Best Adapted Screenplay - Paul Thomas Anderson
It’s very tempting to compare Inherent Vice to one of my all-time favorite films, The Big Lebowski. Both are comedic films with noir sensibilities about stoner detectives attempting to unravel a plot much bigger than themselves. However, to judge either film through reference to the other would be an injustice to both films, as Inherent Vice is an entirely different animal than The Dude’s screwball antics. Inherent Vice may be a comedy, but more than that it is a subtly crafted labyrinth of interconnected plot threads that ultimately add up to an immense conspiracy. To claim that this is a new Lebowski would be to assume a nihilism in the film that simply isn’t there, and while I don’t necessarily think Inherent Vice is one of the best films you’ll see this year, I do think it is definitely worth seeing at a time when most other Oscar bait is so unappetizing.
Our protagonist is Doc (Joaquin Phoenix), a private detective constantly berated by law-enforcement for being a dirty hippie, which he most unabashedly and assuredly is, a joint never far from his lips. The time is 1970, just as the counter-cultural revolution of the 60’s is coming to a close and the corporate world is making its move to capitalize on said revolution’s cultural pastiches. The story… Well, I think the trailer for the film does a better job of describing what’s going on than I ever could, and even that is dense and confusing. I feel the need to disclaim that there may be entire scenes where you will sit in confusion, as the plot is purposely littered with branching and reconnecting threads, forcing you to keep track of a whole slew of emerging conspiracies that only begin to reconcile toward the film’s conclusion.
Luckily, snappy dialogue and ludicrous delivery give this film the necessary momentum that not every moment need clarity. In fact, the primary purpose of the film seems to be its audience’s bewilderment, providing a dialogue-induced haze reminiscent of the onslaught of drugs the entire cast is constantly imbibing. The film even sneaks in some tragic moments, the shining example coming in the form of an extended, one-take monologue from Katherine Waterston as Doc’s ex-girlfriend/employer. But this is offset by the comedy, which often comes in the form of bizarre phallic imagery, absurdist situations, and wit so sharp that it may not realize it has cut you until three lines later.

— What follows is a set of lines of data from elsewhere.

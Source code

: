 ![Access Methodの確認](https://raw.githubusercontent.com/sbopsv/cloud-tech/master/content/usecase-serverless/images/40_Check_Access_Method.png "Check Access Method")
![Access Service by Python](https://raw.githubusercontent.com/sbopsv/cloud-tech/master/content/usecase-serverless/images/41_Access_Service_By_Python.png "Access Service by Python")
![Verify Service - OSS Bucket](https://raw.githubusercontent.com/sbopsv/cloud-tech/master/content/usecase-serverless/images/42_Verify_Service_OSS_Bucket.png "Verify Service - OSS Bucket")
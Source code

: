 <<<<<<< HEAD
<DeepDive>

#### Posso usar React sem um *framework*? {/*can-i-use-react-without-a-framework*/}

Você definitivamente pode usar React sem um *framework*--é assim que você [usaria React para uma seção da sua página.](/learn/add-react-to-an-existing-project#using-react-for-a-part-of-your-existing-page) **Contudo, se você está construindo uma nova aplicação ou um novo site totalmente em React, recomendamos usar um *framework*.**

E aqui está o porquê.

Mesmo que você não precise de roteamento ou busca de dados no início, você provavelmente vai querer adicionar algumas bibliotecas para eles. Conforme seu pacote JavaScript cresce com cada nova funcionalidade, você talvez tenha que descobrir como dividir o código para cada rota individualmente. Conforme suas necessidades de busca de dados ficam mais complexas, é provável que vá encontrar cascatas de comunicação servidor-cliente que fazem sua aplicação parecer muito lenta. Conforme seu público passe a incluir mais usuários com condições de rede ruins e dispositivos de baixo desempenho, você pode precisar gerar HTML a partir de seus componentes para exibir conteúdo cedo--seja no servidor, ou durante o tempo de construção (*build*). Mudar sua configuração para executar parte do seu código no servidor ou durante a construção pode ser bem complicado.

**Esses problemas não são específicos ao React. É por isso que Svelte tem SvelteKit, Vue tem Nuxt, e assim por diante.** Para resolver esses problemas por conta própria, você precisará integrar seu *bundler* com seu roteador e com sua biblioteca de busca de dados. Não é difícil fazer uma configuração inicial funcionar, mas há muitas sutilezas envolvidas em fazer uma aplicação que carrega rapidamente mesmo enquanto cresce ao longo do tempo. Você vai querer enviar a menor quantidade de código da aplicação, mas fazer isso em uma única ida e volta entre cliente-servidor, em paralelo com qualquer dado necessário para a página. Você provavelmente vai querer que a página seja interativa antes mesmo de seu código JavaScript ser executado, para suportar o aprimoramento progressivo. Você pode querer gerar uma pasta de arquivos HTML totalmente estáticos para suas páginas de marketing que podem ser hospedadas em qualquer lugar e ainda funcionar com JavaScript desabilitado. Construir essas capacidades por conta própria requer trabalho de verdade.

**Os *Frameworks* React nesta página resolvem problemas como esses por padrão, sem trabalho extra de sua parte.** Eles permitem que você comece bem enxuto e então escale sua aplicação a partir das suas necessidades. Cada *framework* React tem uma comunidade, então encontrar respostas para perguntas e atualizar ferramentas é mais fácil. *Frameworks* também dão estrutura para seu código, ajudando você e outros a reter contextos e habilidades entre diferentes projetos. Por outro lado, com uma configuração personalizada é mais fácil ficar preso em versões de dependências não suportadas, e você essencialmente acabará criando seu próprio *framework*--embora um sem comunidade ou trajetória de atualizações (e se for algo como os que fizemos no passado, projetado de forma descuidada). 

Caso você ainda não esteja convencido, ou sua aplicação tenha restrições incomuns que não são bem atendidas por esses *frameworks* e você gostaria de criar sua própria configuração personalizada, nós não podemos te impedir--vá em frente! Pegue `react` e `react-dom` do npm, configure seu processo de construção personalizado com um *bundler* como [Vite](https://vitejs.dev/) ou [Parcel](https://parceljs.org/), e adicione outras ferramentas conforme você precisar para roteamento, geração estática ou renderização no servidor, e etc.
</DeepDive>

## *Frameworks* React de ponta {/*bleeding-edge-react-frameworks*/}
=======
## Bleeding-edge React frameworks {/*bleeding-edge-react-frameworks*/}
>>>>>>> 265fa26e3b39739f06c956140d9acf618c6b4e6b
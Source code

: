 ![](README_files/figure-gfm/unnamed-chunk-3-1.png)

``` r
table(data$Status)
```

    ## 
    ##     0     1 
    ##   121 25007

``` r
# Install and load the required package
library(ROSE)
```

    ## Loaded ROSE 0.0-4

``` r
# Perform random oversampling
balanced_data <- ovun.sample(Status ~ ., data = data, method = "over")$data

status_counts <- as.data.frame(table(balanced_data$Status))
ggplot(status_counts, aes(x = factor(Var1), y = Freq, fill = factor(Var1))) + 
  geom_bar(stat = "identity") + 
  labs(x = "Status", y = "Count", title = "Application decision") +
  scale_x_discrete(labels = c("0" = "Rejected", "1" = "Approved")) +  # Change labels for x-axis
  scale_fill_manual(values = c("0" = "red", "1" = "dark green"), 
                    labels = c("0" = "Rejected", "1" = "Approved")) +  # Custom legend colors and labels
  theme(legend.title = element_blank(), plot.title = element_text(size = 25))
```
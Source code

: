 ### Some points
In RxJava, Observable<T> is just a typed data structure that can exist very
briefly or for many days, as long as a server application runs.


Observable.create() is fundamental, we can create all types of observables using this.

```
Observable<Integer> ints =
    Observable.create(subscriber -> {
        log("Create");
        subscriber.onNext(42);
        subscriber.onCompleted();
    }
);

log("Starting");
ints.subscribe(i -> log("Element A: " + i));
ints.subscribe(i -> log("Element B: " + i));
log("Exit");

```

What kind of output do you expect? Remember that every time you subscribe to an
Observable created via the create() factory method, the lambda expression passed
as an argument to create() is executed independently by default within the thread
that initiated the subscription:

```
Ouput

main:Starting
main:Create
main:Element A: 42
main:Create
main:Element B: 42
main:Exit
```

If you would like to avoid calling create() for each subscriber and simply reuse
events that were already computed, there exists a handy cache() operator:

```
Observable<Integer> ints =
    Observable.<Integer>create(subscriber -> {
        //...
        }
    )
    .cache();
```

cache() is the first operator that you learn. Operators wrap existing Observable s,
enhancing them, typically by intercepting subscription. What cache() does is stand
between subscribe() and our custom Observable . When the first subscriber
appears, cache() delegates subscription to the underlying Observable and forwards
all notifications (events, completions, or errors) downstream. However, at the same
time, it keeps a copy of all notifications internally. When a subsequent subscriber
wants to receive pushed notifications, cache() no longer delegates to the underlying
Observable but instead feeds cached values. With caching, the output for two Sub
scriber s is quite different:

However, I do think this film has its faults, notably in that it is overlong in its resolution. My understanding is that the film’s script adheres quite faithfully to the novel it is based on, and while that may be appreciated by fans of the book, it does not make for an entirely engaging three-act structure. The film’s primary conflict is resolved approximately 105 minutes in, leaving an additional 45 minutes to wrap up loose ends. That isn’t to say that interesting events don’t happen during that remainder, but it does make one want to check their watch a bit more often than a film should. Some reworking of events would have provided a plot resolution in closer chronological proximity to the conclusion of some key character arcs; but as it is, the film isn’t broken, simply slow.
Inherent Vice is a great alternative to all the lackluster films battling it out for Best Picture this year. It’s smart, funny, and wickedly clever in its commentary on America, capitalism, and drug culture. And I may just have to see it again to track all the details that I probably missed on my first viewing. But as of this first viewing, I can definitely say this one is worth the price of admission.